Banca Intesa intende chiedere la liquidazione coatta, ovvero il fallimento, del Fondo Pensioni COMIT con la conseguente cessazione immediata di tutte le prestazioni, compreso il pagamento delle rate di pensione, e la liquidazione fallimentare di tutti i beni patrimoniali del Fondo.
Ad oggi non sappiamo come si concluderà la vicenda, ovvero se gli oltre diecimila lavoratori interessati vedranno volatilizzarsi in tutto o in parte la pensione integrativa che il fondo doveva assicurare loro, o se il Governo lancerà in qualche modo un “salvagente”, scaricando sulla collettività la copertura delle perdite del Fondo, così come è già avvenuto negli anni `90 di fronte alle crisi delle banche meridionali.
Quello che appare comunque evidente è il silenzio che sta accompagnando la sorte di oltre 10.000 famiglie, che rischiano di vedersi tagliare drasticamente il livello e tenore di vita promessi e “garantiti” loro da un fondo pensione(per di più bancario e con 83 anni di vita alle spalle!) che ha accumulato nel giro di qualche anno un disavanzo di 28,5 milioni di Euro.
Questo silenzio è evidente, ma anche logico.
Siamo nel momento in cui il governo si appresta a varare il decreto applicativo della riforma previdenziale che imporrà, in assenza di un esplicito e formale rifiuto dei lavoratori, il trasferimento coatto del TFR (Trattamento diFine Rapporto) ai Fondi Pensione.
Già i “numeri” dimostrano come la favola dei rendimenti promessi per avere una pensione decente con i Fondi pensione sia, appunto, una favola, e come nessun Fondo sia in grado di garantire lo stesso piccolo rendimento che il TFR invece assicura.
Ed ora, se portato alla conoscenza della maggioranza dei lavoratori, un caso come quello del Fondo Comit metterebbe brutalmente sotto gli occhi di tutti qualcosa che la storia dei Fondi pensione nel mondo ha dimostrato troppo frequentemente.
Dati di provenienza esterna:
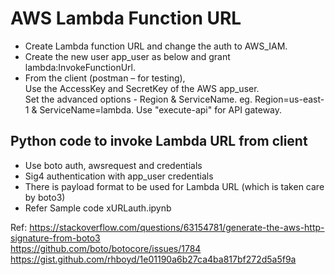 # AWS Lambda Function URL

* Create Lambda function URL and change the auth to AWS_IAM.  
* Create the new user app_user as below and grant lambda:InvokeFunctionUrl.  
* From the client (postman – for testing),   
    Use the AccessKey and SecretKey of the AWS app_user.   
    Set the advanced options - Region & ServiceName. eg. Region=us-east-1 & ServiceName=lambda.  Use "execute-api" for API gateway.  
    

## Python code to invoke Lambda URL from client

* Use boto auth, awsrequest and credentials
* Sig4 authentication with app_user credentials
* There is payload format to be used for Lambda URL (which is taken care by boto3)
* Refer Sample code xURLauth.ipynb  

Ref:
https://stackoverflow.com/questions/63154781/generate-the-aws-http-signature-from-boto3  
https://github.com/boto/botocore/issues/1784  
https://gist.github.com/rhboyd/1e01190a6b27ca4ba817bf272d5a5f9a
Le forme di previdenza a capitalizzazione, tipiche della previdenza privata ed in particolare dei Fondi pensione, non sono cioè intrinsecamente idonee proprio sul piano previdenziale.
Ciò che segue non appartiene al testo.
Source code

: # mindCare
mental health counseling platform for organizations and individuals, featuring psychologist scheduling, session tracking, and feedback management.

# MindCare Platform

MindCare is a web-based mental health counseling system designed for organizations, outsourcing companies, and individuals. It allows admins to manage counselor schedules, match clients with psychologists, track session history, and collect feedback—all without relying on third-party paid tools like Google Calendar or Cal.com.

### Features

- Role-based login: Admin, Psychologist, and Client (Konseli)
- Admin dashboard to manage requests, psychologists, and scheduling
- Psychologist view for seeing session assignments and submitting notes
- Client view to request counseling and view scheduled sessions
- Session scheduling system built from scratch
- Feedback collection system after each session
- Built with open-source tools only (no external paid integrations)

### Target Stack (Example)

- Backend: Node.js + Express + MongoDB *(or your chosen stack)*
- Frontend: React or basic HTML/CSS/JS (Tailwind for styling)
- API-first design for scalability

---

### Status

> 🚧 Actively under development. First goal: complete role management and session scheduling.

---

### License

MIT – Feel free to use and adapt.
Questo perché nulla e nessuno può garantire che, per una qualunque ragione (un periodo di iperinflazione, una drastica svalutazione della moneta, gli effetti di operazioni speculative o truffaldine – alla Enron o alla Parmalat tanto per intenderci – o di mere scelte semplicemente sbagliate del gestore – come potrebbe essere il caso del Fondo Comit), l`intero capitale accantonato, o parte di esso, si volatilizzi lasciando in braghe di tela chi sui propri versamenti aveva costruito le speranze di una vecchiaia serena.
Se a questo accostiamo il fatto che la riscossione del TFR è invece garantita da un apposito fondo Inps anche di fronte al fallimento del datore di lavoro, si capisce perfettamente perché al caso Comit sia stata messa la sordina.
Diviene allora sempre più urgente organizzare nelle prossime settimane tutte le forze, le energie e le intelligenze comunque disponibili per coordinare una grande campagna informativa che faccia conoscere ai lavoratori la reale posta in gioco e li porti ad esprimere, nei sei mesi di tempo che avrannodalla data di entrata in vigore del decreto applicativo, il loro rifiuto a vedersi sottrarre il TFR per foraggiare la speculazione finanziaria mediante i Fondi pensione.